Sample unit test: @Test public void testEHC967() {

    String key = "key";

    CacheManager cm = CacheManager.create();

    // original example had these true: copyOnWrite(true).statistics(true).logging(true)
    CacheConfiguration config = new CacheConfiguration().name("copyOnReadTest").timeToIdleSeconds(20).timeToLiveSeconds(30)
            .memoryStoreEvictionPolicy(MemoryStoreEvictionPolicy.LFU).copyOnRead(true)
            .maxBytesLocalHeap(100, MemoryUnit.KILOBYTES);

    Cache cache = new Cache(config);
    cm.addCache(cache);

    long start = System.currentTimeMillis();
    cache.put(new Element(key, "test"));
    for (int times=0;;times++) {
        try {
            Thread.sleep(5000);
        } catch (InterruptedException e) {
            e.printStackTrace();
        }


        Element e = cache.get(key);
        if (e != null) {
            System.out.println(MessageFormat.format("{0}ms - Creation: {1}, Access - {2}, Update: {3}", System.currentTimeMillis()
                    - start, e.getCreationTime(), e.getLastAccessTime(), e.getLastUpdateTime()));
        } else {
            System.out.println(MessageFormat.format("{0}ms - Expired", System.currentTimeMillis() - start));
            break;
        }
    }
    long millisToExpire=System.currentTimeMillis()-start;
    cm.shutdown();
    assertTrue((millisToExpire/1000) >= (config.getTimeToLiveSeconds()+1));
}

Hung Huynh 2013-12-02

The root cause is that when we copy the element for reading, we don’t update the original element lastAccessTime. So even though you keep reading the element (in this case, copying it), Ehcache doesn’t see it as an “access” and the original element eventually expires after TTI time period.

The fix is as below. Waiting for feedback from the team.

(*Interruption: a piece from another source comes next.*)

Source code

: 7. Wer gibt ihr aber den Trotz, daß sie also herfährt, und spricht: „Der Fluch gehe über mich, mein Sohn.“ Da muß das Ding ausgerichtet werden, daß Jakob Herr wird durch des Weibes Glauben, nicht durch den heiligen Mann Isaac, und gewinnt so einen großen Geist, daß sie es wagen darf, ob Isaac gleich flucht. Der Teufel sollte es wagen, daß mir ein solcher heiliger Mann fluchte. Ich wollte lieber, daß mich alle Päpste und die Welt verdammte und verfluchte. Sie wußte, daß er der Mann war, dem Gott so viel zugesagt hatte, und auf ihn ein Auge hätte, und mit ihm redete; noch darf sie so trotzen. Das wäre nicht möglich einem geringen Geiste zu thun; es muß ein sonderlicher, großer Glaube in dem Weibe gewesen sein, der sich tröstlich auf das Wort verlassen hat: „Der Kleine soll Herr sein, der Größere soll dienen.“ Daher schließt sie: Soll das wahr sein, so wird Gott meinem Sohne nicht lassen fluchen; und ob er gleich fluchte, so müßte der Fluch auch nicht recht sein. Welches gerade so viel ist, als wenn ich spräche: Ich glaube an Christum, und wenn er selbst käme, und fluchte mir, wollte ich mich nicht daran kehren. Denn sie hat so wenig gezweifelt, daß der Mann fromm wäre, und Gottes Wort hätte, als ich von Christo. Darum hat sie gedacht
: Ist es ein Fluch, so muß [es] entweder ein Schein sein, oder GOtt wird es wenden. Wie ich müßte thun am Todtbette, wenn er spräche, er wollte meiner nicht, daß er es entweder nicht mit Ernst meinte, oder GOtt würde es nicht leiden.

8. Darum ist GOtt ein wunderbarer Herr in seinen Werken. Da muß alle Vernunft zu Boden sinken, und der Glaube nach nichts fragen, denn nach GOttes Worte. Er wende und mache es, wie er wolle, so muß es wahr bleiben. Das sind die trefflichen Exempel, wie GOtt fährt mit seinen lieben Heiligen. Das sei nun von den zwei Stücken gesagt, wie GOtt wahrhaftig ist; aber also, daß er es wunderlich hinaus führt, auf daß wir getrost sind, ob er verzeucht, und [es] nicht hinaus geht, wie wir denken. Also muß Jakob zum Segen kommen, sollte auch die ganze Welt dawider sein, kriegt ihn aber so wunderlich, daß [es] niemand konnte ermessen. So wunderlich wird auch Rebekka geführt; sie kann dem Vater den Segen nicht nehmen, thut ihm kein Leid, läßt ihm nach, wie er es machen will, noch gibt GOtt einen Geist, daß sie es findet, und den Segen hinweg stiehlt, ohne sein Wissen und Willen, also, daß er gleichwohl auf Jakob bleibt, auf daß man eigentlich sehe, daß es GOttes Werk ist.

Index: ehcache-core/src/main/java/net/sf/ehcache/store/compound/ReadWriteSerializationCopyStrategy.java
===================================================================
--- ehcache-core/src/main/java/net/sf/ehcache/store/compound/ReadWriteSerializationCopyStrategy.java    (revision 8497)
+++ ehcache-core/src/main/java/net/sf/ehcache/store/compound/ReadWriteSerializationCopyStrategy.java    (working copy)
@@ -118,6 +118,7 @@
         if (ElementIdHelper.hasId(element)) {
             ElementIdHelper.setId(newElement, ElementIdHelper.getId(element));
         }
+        element.updateAccessStatistics();
         return newElement;
     }

Hung Huynh 2013-12-03

test for this issue CopyOnReadAndTTITest

Louis Jacomet Jacomet 2014-02-13

Solving this properly is a difficult problem. In the current code organization, update of element attributes is the responsibility of the {{Cache}} class. However, when using {{copyOn*}} semantics, this class may not see the really stored {{Element}} instance. And I am not very keen on fixing through duplication of logic from {{Cache}} class to {{*CopyingCacheStore}} classes. I guess what I am saying is that I am not convinced that a proper fix will make it in Wawona GA.

Louis Jacomet Jacomet 2014-02-13

After some conversation, realized this issue is wider spread that this single use case. Anything that breaks object reference between what the user gets and what is stored will break this contract. This includes disk and offheap, although with a dependency on access pattern and whether or not the onheap tier can fit the hot set. Target for such a fix would be Ehcache 3.0 as it requires splitting stored value and associated metadata.